Manitoba has secured an additional $10.9 million in federal health funding and commitments to support key provincial priorities, Health, Seniors and Active Living Minister Kelvin Goertzen announced today.
For the 2017-18 fiscal year, the federal government will provide Manitoba with targeted funding of $7.27 million in funding for home and community care, and $3.63 million for initiatives to address mental health and addictions. Funding will begin to flow to Manitoba immediately.
Manitoba will also be receiving an additional $5 million in federal funding during the current 2017-18 year, in other critical areas identified by the province. Manitoba will use these funds in the battle against opioid addiction and the disproportionately high rate of chronic kidney disease suffered by Manitobans, particularly among Indigenous peoples, the minister noted.
In addition, the governments of Canada and Manitoba agreed to work together with Indigenous organizations and governments to pursue improvements in health-care service delivery for remote Indigenous communities, with particular emphasis on transportation and procurement challenges.
“Our government has consistently championed Indigenous health concerns and was very pleased to see the federal government commit extensive additional funding for First Nations and Inuit health in its last budget. We look forward to seeing that translate to direct benefits for Indigenous people in Manitoba,” said Goertzen. “Manitoba will continue to work with local Indigenous organizations and communities to identify collaborative health-care improvements and advocate for appropriate long-term federal action and investment.”
While additional targeted funding to support health services for Manitobans is welcome, it is no substitute for a strengthened growth model in the annual Canada Health Transfer, Goertzen said.
“We will continue to stand up for the people of Manitoba, by pressing the federal government to negotiate a real health accord with all provinces and territories that actually secures a strong, safe and sustainable health-care system for all Canadians,” he added.

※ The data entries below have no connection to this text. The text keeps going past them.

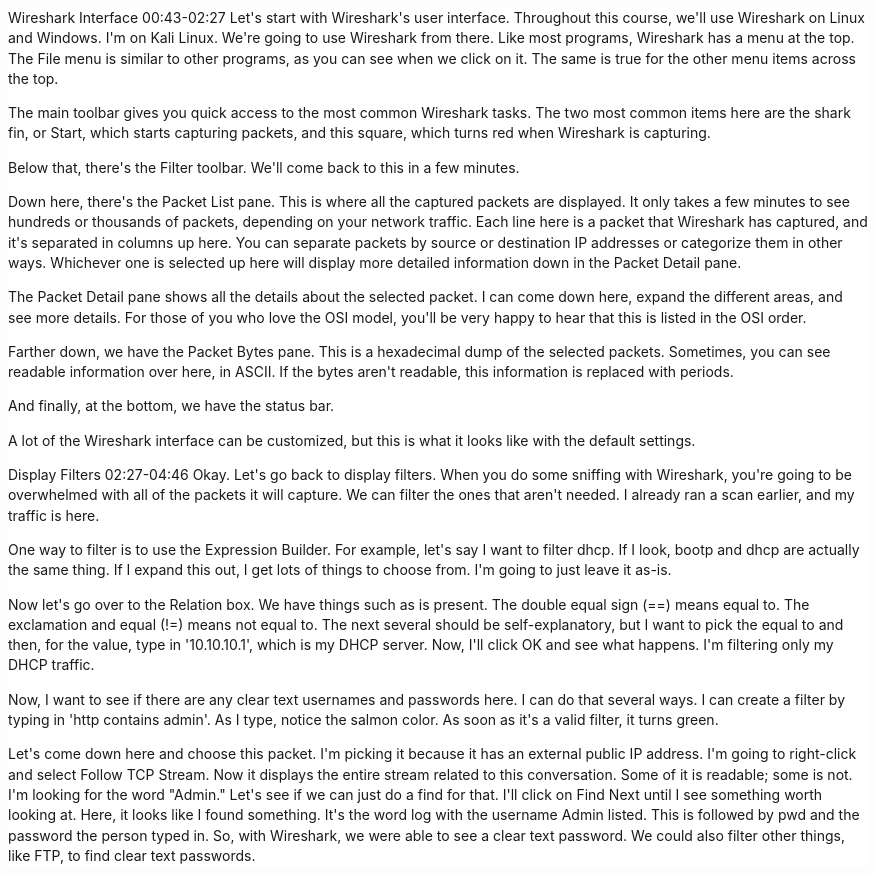 Wireshark Interface 00:43-02:27
Let's start with Wireshark's user interface. Throughout this course, we'll use Wireshark on Linux and Windows. I'm on Kali Linux. We're going to use Wireshark from there. Like most programs, Wireshark has a menu at the top. The File menu is similar to other programs, as you can see when we click on it. The same is true for the other menu items across the top.

The main toolbar gives you quick access to the most common Wireshark tasks. The two most common items here are the shark fin, or Start, which starts capturing packets, and this square, which turns red when Wireshark is capturing.

Below that, there's the Filter toolbar. We'll come back to this in a few minutes.

Down here, there's the Packet List pane. This is where all the captured packets are displayed. It only takes a few minutes to see hundreds or thousands of packets, depending on your network traffic. Each line here is a packet that Wireshark has captured, and it's separated in columns up here. You can separate packets by source or destination IP addresses or categorize them in other ways. Whichever one is selected up here will display more detailed information down in the Packet Detail pane.

The Packet Detail pane shows all the details about the selected packet. I can come down here, expand the different areas, and see more details. For those of you who love the OSI model, you'll be very happy to hear that this is listed in the OSI order.

Farther down, we have the Packet Bytes pane. This is a hexadecimal dump of the selected packets. Sometimes, you can see readable information over here, in ASCII. If the bytes aren't readable, this information is replaced with periods.

And finally, at the bottom, we have the status bar.

A lot of the Wireshark interface can be customized, but this is what it looks like with the default settings.

Display Filters 02:27-04:46
Okay. Let's go back to display filters. When you do some sniffing with Wireshark, you're going to be overwhelmed with all of the packets it will capture. We can filter the ones that aren't needed. I already ran a scan earlier, and my traffic is here.

One way to filter is to use the Expression Builder. For example, let's say I want to filter dhcp. If I look, bootp and dhcp are actually the same thing. If I expand this out, I get lots of things to choose from. I'm going to just leave it as-is.

Now let's go over to the Relation box. We have things such as is present. The double equal sign (==) means equal to. The exclamation and equal (!=) means not equal to. The next several should be self-explanatory, but I want to pick the equal to and then, for the value, type in '10.10.10.1', which is my DHCP server. Now, I'll click OK and see what happens. I'm filtering only my DHCP traffic.

Now, I want to see if there are any clear text usernames and passwords here. I can do that several ways. I can create a filter by typing in 'http contains admin'. As I type, notice the salmon color. As soon as it's a valid filter, it turns green.

Let's come down here and choose this packet. I'm picking it because it has an external public IP address. I'm going to right-click and select Follow TCP Stream. Now it displays the entire stream related to this conversation. Some of it is readable; some is not. I'm looking for the word "Admin." Let's see if we can just do a find for that. I'll click on Find Next until I see something worth looking at. Here, it looks like I found something. It's the word log with the username Admin listed. This is followed by pwd and the password the person typed in. So, with Wireshark, we were able to see a clear text password. We could also filter other things, like FTP, to find clear text passwords.
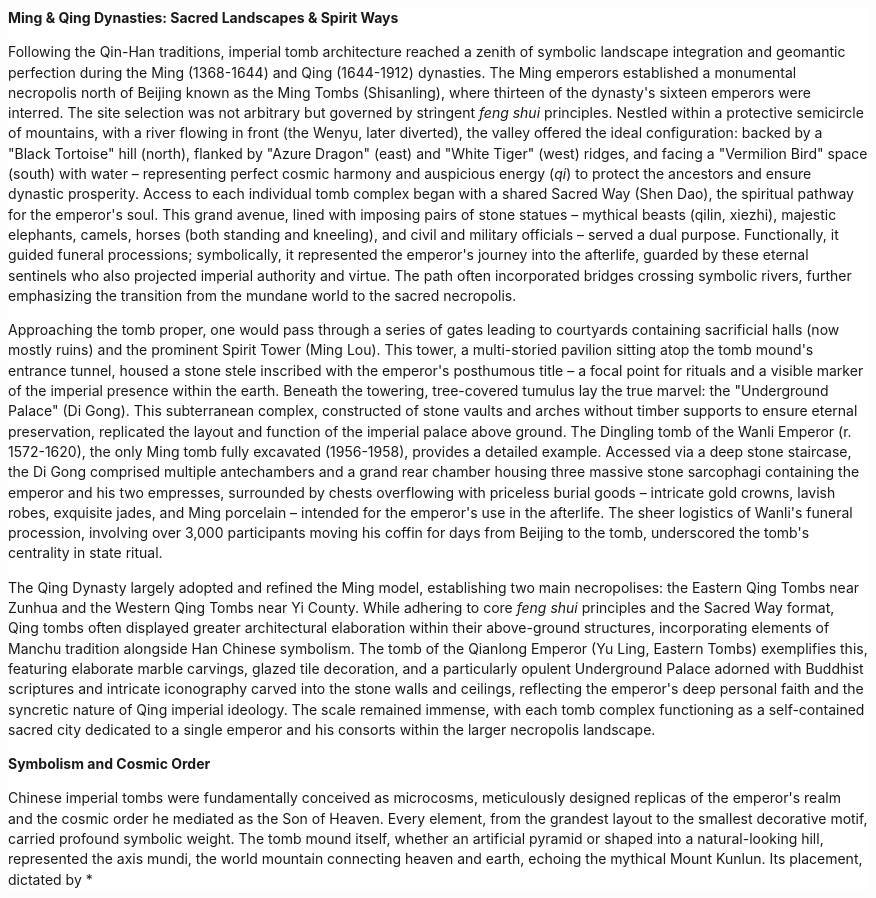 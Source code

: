 **Ming & Qing Dynasties: Sacred Landscapes & Spirit Ways**

Following the Qin-Han traditions, imperial tomb architecture reached a zenith of symbolic landscape integration and geomantic perfection during the Ming (1368-1644) and Qing (1644-1912) dynasties. The Ming emperors established a monumental necropolis north of Beijing known as the Ming Tombs (Shisanling), where thirteen of the dynasty's sixteen emperors were interred. The site selection was not arbitrary but governed by stringent *feng shui* principles. Nestled within a protective semicircle of mountains, with a river flowing in front (the Wenyu, later diverted), the valley offered the ideal configuration: backed by a "Black Tortoise" hill (north), flanked by "Azure Dragon" (east) and "White Tiger" (west) ridges, and facing a "Vermilion Bird" space (south) with water – representing perfect cosmic harmony and auspicious energy (*qi*) to protect the ancestors and ensure dynastic prosperity. Access to each individual tomb complex began with a shared Sacred Way (Shen Dao), the spiritual pathway for the emperor's soul. This grand avenue, lined with imposing pairs of stone statues – mythical beasts (qilin, xiezhi), majestic elephants, camels, horses (both standing and kneeling), and civil and military officials – served a dual purpose. Functionally, it guided funeral processions; symbolically, it represented the emperor's journey into the afterlife, guarded by these eternal sentinels who also projected imperial authority and virtue. The path often incorporated bridges crossing symbolic rivers, further emphasizing the transition from the mundane world to the sacred necropolis.

Approaching the tomb proper, one would pass through a series of gates leading to courtyards containing sacrificial halls (now mostly ruins) and the prominent Spirit Tower (Ming Lou). This tower, a multi-storied pavilion sitting atop the tomb mound's entrance tunnel, housed a stone stele inscribed with the emperor's posthumous title – a focal point for rituals and a visible marker of the imperial presence within the earth. Beneath the towering, tree-covered tumulus lay the true marvel: the "Underground Palace" (Di Gong). This subterranean complex, constructed of stone vaults and arches without timber supports to ensure eternal preservation, replicated the layout and function of the imperial palace above ground. The Dingling tomb of the Wanli Emperor (r. 1572-1620), the only Ming tomb fully excavated (1956-1958), provides a detailed example. Accessed via a deep stone staircase, the Di Gong comprised multiple antechambers and a grand rear chamber housing three massive stone sarcophagi containing the emperor and his two empresses, surrounded by chests overflowing with priceless burial goods – intricate gold crowns, lavish robes, exquisite jades, and Ming porcelain – intended for the emperor's use in the afterlife. The sheer logistics of Wanli's funeral procession, involving over 3,000 participants moving his coffin for days from Beijing to the tomb, underscored the tomb's centrality in state ritual.

The Qing Dynasty largely adopted and refined the Ming model, establishing two main necropolises: the Eastern Qing Tombs near Zunhua and the Western Qing Tombs near Yi County. While adhering to core *feng shui* principles and the Sacred Way format, Qing tombs often displayed greater architectural elaboration within their above-ground structures, incorporating elements of Manchu tradition alongside Han Chinese symbolism. The tomb of the Qianlong Emperor (Yu Ling, Eastern Tombs) exemplifies this, featuring elaborate marble carvings, glazed tile decoration, and a particularly opulent Underground Palace adorned with Buddhist scriptures and intricate iconography carved into the stone walls and ceilings, reflecting the emperor's deep personal faith and the syncretic nature of Qing imperial ideology. The scale remained immense, with each tomb complex functioning as a self-contained sacred city dedicated to a single emperor and his consorts within the larger necropolis landscape.

**Symbolism and Cosmic Order**

Chinese imperial tombs were fundamentally conceived as microcosms, meticulously designed replicas of the emperor's realm and the cosmic order he mediated as the Son of Heaven. Every element, from the grandest layout to the smallest decorative motif, carried profound symbolic weight. The tomb mound itself, whether an artificial pyramid or shaped into a natural-looking hill, represented the axis mundi, the world mountain connecting heaven and earth, echoing the mythical Mount Kunlun. Its placement, dictated by *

Health care is the single most important priority of Canadians, the minister said. Yet a growing body of independent research has already concluded the federal government’s current health-care transfer funding approach will place the sustainability of health services at risk.
Over the next 10 years, the federal government will provide Manitoba with a total of $399.6 million in targeted funding for home and community care and mental health and addiction initiatives. But over the same time-frame, Manitoba will receive $2.25 billion less through the Canada Health Transfer than it would have under previous funding arrangements, the minister noted.
“Addressing this large funding gap – and the threat to health services it creates – is essential. And we will continue to call on the federal government to join us in a true health-care funding partnership that will protect the services that Manitobans rely upon,” said Goertzen.